Assignment:
Find every line in the records that holds the string "only". Copy each one.

Data for processing:
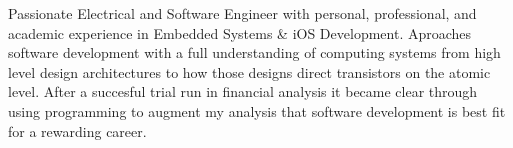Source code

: 

\begin{cvparagraph}

Passionate Electrical and Software Engineer with personal, professional, and academic experience in Embedded Systems \& iOS Development. Aproaches software development with a full understanding of computing systems from high level design architectures to how those designs direct transistors on the atomic level. After a succesful trial run in financial analysis it became clear through using programming to augment my analysis that software development is best fit for a rewarding career.

\end{cvparagraph}
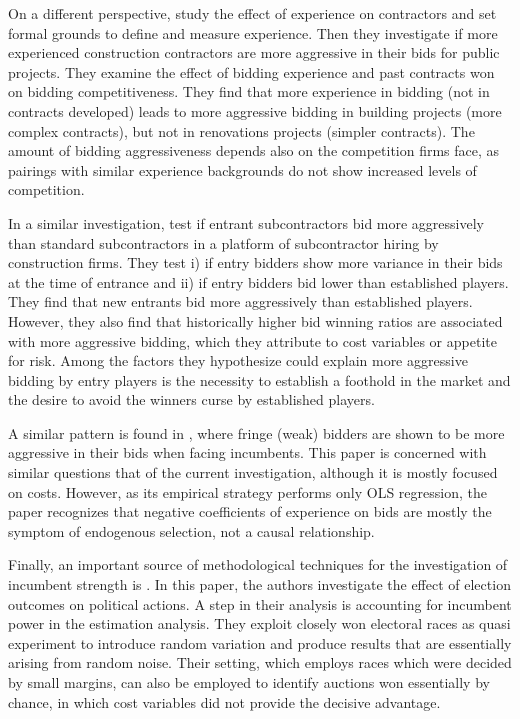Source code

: On a different perspective, \citep{fu2002effect} study the effect of experience on contractors and set formal grounds to define and measure experience. Then they investigate if more experienced construction contractors are more aggressive in their bids for public projects. They examine the effect of bidding experience and past contracts won on bidding competitiveness. They find that more experience in bidding (not in contracts developed) leads to more aggressive bidding in building projects (more complex contracts), but not in renovations projects (simpler contracts). The amount of bidding aggressiveness depends also on the competition firms face, as pairings with similar experience backgrounds do not show increased levels of competition.

In a similar investigation, \citep{li2012construction} test if entrant subcontractors bid more aggressively than standard subcontractors in a platform of subcontractor hiring by construction firms. They test i) if entry bidders show more variance in their bids at the time of entrance and ii) if entry bidders bid lower than established players. They find that new entrants bid more aggressively than established players. However, they also find that historically higher bid winning ratios are associated with more aggressive bidding, which they attribute to cost variables or appetite for risk. Among the factors they hypothesize could explain more aggressive bidding by entry players is the necessity to establish a foothold in the market and the desire to avoid the winners curse by established players.

A similar pattern is found in \citep{estache2010bidder}, where fringe (weak) bidders are shown to be more aggressive in their bids when facing incumbents. This paper is concerned with similar questions that of the current investigation, although it is mostly focused on costs. However, as its empirical strategy performs only OLS regression, the paper recognizes that negative coefficients of experience on bids are mostly the symptom of endogenous selection, not a causal relationship.

Finally, an important source of methodological techniques for the investigation of incumbent strength is \citep{lee2004voters}. In this paper, the authors investigate the effect of election outcomes on political actions. A step in their analysis is accounting for incumbent power in the estimation analysis. They exploit closely won electoral races as quasi experiment to introduce random variation and produce results that are essentially arising from random noise. Their setting, which employs races which were decided by small margins, can also be employed to identify auctions won essentially by chance, in which cost variables did not provide the decisive advantage.
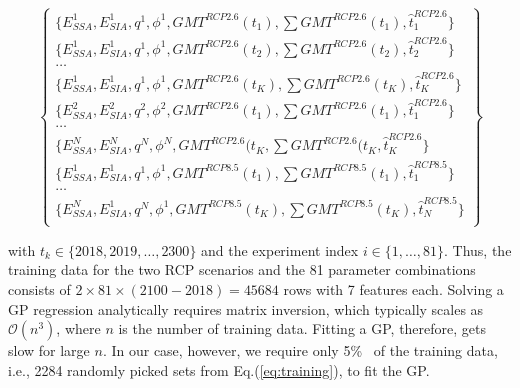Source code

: \documentclass[12pt,a4paper]{article}
\begin{document}
\begin{equation}
\begin{Bmatrix}
\{E_{SSA}^1,E_{SIA}^1,q^1,\phi^1,GMT^{RCP2.6}(t_1),\sum GMT^{RCP2.6}(t_1),\hat{t}^{RCP2.6}_1\} \\
\{E_{SSA}^1,E_{SIA}^1,q^1,\phi^1,GMT^{RCP2.6}(t_2),\sum GMT^{RCP2.6}(t_2),\hat{t}^{RCP2.6}_2\} \\
\ldots \\
\{E_{SSA}^1,E_{SIA}^1,q^1,\phi^1,GMT^{RCP2.6}(t_K),\sum GMT^{RCP2.6}(t_K),\hat{t}^{RCP2.6}_K\} \\
\{E_{SSA}^2,E_{SIA}^2,q^2,\phi^2,GMT^{RCP2.6}(t_1),\sum GMT^{RCP2.6}(t_1),\hat{t}^{RCP2.6}_1\} \\
\ldots \\
\{E_{SSA}^N,E_{SIA}^N,q^N,\phi^N,GMT^{RCP2.6}(t_K,\sum GMT^{RCP2.6}(t_K,\hat{t}^{RCP2.6}_K\} \\
\{E_{SSA}^1,E_{SIA}^1,q^1,\phi^1,GMT^{RCP8.5}(t_1),\sum GMT^{RCP8.5}(t_1),\hat{t}^{RCP8.5}_1\} \\
\ldots \\
\{E_{SSA}^N,E_{SIA}^1,q^N,\phi^1,GMT^{RCP8.5}(t_K),\sum GMT^{RCP8.5}(t_K),\hat{t}^{RCP8.5}_N\} \\
\end{Bmatrix}
\label{eq:training}
\end{equation}

with $t_k \in \{2018,2019,\ldots,2300\}$ and the experiment index $i \in \{1,\ldots,81\}$.
Thus, the training data for the two RCP scenarios and the 81 parameter combinations consists of $2\times81\times(2100-2018)=45684$ rows with 7 features each.
Solving a GP regression analytically requires matrix inversion, which typically scales as $\mathcal{O}(n^3)$, where $n$ is the number of training data.
Fitting a GP, therefore, gets slow for large $n$.
In our case, however, we require only 5\%~ of the training data, i.e., 2284 randomly picked sets from Eq.(\ref{eq:training}), to fit the GP.
\end{document}
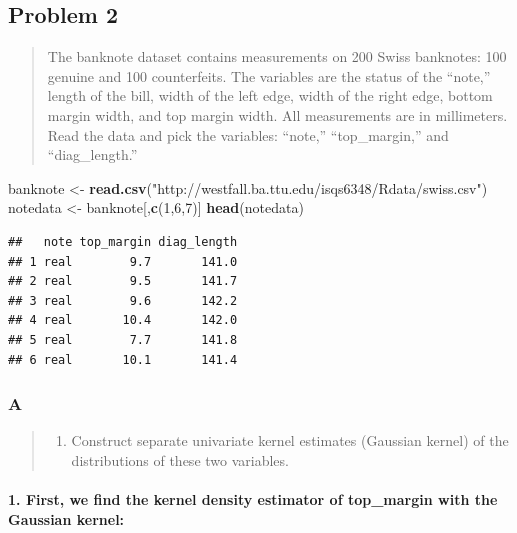 \documentclass[
]{article}
\newenvironment{Shaded}{\begin{snugshade}}{\end{snugshade}}
\newcommand{\DecValTok}[1]{\textcolor[rgb]{0.00,0.00,0.81}{#1}}
\newcommand{\KeywordTok}[1]{\textcolor[rgb]{0.13,0.29,0.53}{\textbf{#1}}}
\newcommand{\NormalTok}[1]{#1}
\newcommand{\StringTok}[1]{\textcolor[rgb]{0.31,0.60,0.02}{#1}}
\providecommand{\tightlist}{%
  \setlength{\itemsep}{0pt}\setlength{\parskip}{0pt}}
\begin{document}
\hypertarget{problem-2}{%
\subsection{Problem 2}\label{problem-2}}

\begin{quote}
The banknote dataset contains measurements on 200 Swiss banknotes: 100
genuine and 100 counterfeits. The variables are the status of the
``note,'' length of the bill, width of the left edge, width of the right
edge, bottom margin width, and top margin width. All measurements are in
millimeters. Read the data and pick the variables: ``note,''
``top\_margin,'' and ``diag\_length.''
\end{quote}

\begin{Shaded}
\begin{Highlighting}[]
\NormalTok{banknote <-}\StringTok{ }\KeywordTok{read.csv}\NormalTok{(}\StringTok{"http://westfall.ba.ttu.edu/isqs6348/Rdata/swiss.csv"}\NormalTok{) }
\NormalTok{notedata <-}\StringTok{ }\NormalTok{banknote[,}\KeywordTok{c}\NormalTok{(}\DecValTok{1}\NormalTok{,}\DecValTok{6}\NormalTok{,}\DecValTok{7}\NormalTok{)]}
\KeywordTok{head}\NormalTok{(notedata)}
\end{Highlighting}
\end{Shaded}

\begin{verbatim}
##   note top_margin diag_length
## 1 real        9.7       141.0
## 2 real        9.5       141.7
## 3 real        9.6       142.2
## 4 real       10.4       142.0
## 5 real        7.7       141.8
## 6 real       10.1       141.4
\end{verbatim}

\hypertarget{a}{%
\subsubsection{A}\label{a}}

\begin{quote}
\begin{enumerate}
\def\labelenumi{\alph{enumi})}
\tightlist
\item
  Construct separate univariate kernel estimates (Gaussian kernel) of
  the distributions of these two variables.
\end{enumerate}
\end{quote}

\hypertarget{first-we-find-the-kernel-density-estimator-of-top_margin-with-the-gaussian-kernel}{%
\paragraph{\texorpdfstring{\textbf{1. First, we find the kernel density
estimator of top\_margin with the Gaussian
kernel:}}{1. First, we find the kernel density estimator of top\_margin with the Gaussian kernel:}}\label{first-we-find-the-kernel-density-estimator-of-top_margin-with-the-gaussian-kernel}}
\end{document}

Exercise response:
A similar pattern is found in \citep{estache2010bidder}, where fringe (weak) bidders are shown to be more aggressive in their bids when facing incumbents. This paper is concerned with similar questions that of the current investigation, although it is mostly focused on costs. However, as its empirical strategy performs only OLS regression, the paper recognizes that negative coefficients of experience on bids are mostly the symptom of endogenous selection, not a causal relationship.
In our case, however, we require only 5\%~ of the training data, i.e., 2284 randomly picked sets from Eq.(\ref{eq:training}), to fit the GP.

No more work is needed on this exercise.